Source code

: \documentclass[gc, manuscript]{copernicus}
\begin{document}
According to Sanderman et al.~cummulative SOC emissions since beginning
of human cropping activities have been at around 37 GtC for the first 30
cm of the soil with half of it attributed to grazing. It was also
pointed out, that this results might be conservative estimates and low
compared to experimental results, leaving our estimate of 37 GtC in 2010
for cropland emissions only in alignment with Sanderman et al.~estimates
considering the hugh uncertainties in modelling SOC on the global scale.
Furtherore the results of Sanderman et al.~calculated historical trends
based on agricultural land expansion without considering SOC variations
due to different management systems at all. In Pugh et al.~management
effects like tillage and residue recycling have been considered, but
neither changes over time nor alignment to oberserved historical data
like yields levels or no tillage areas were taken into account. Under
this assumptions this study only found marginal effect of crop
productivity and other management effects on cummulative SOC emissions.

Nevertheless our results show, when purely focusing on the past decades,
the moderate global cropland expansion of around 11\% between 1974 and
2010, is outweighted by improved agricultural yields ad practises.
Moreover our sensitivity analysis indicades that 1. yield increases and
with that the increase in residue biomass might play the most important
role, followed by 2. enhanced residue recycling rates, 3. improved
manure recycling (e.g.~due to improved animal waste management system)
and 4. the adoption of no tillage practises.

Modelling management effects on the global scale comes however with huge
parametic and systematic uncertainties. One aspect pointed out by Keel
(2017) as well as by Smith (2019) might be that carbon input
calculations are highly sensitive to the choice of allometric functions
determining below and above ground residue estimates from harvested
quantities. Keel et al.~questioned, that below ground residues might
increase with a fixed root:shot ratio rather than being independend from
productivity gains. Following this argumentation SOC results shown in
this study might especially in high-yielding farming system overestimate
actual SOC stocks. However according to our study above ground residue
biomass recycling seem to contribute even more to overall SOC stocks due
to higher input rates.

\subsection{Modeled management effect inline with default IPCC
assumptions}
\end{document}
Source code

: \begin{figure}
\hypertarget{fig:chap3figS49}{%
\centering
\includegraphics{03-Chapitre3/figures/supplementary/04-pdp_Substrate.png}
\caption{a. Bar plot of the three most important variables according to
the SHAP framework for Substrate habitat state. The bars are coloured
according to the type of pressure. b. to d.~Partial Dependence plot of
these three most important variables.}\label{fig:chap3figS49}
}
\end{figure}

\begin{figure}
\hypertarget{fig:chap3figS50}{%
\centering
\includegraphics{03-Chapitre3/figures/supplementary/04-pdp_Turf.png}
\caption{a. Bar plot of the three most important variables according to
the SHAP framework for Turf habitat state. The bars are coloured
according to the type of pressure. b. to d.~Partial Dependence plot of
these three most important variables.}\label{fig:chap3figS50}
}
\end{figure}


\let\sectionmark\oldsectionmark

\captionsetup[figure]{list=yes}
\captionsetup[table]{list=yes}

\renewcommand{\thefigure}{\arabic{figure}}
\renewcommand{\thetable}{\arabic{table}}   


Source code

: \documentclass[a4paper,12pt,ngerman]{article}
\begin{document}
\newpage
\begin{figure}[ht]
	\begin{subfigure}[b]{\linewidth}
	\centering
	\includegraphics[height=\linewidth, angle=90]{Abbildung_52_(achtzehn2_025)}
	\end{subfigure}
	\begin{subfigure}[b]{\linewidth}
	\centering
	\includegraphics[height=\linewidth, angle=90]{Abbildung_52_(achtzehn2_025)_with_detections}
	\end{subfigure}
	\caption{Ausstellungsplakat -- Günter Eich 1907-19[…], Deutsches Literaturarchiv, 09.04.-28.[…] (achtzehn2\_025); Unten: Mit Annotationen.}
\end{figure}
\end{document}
==
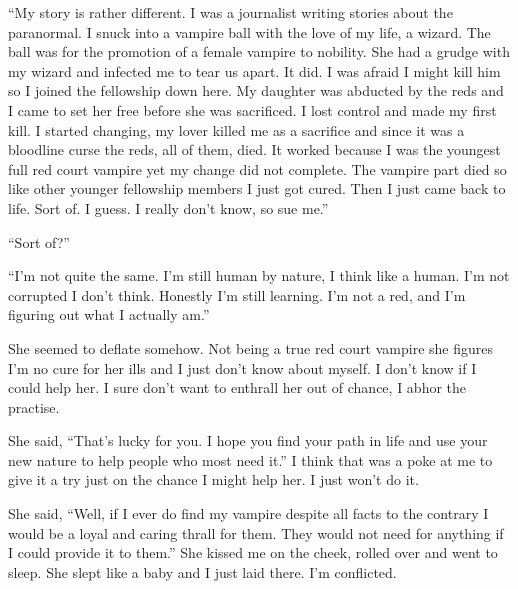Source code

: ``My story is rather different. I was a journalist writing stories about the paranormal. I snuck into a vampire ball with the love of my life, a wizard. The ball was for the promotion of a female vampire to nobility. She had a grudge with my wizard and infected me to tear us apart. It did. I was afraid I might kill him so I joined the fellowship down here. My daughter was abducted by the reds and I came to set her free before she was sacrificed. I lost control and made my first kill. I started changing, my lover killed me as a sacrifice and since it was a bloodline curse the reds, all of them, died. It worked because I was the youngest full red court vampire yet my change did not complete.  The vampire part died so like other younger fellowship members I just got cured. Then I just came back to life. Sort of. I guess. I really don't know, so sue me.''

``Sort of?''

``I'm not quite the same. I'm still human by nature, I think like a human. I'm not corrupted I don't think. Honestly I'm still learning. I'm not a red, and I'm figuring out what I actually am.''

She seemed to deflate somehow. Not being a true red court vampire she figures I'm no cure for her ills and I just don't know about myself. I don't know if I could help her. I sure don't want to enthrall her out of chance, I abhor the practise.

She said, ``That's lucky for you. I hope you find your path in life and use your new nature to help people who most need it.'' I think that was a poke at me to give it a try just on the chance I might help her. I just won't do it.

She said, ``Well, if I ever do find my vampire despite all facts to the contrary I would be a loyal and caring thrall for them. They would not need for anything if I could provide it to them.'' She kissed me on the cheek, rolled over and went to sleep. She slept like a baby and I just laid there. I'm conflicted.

PROBLEM TO WORK ON:
Search the records for the word "habitat" and copy out every line that holds it.

RESPONSE BOX:
the SHAP framework for Substrate habitat state. The bars are coloured
the SHAP framework for Turf habitat state. The bars are coloured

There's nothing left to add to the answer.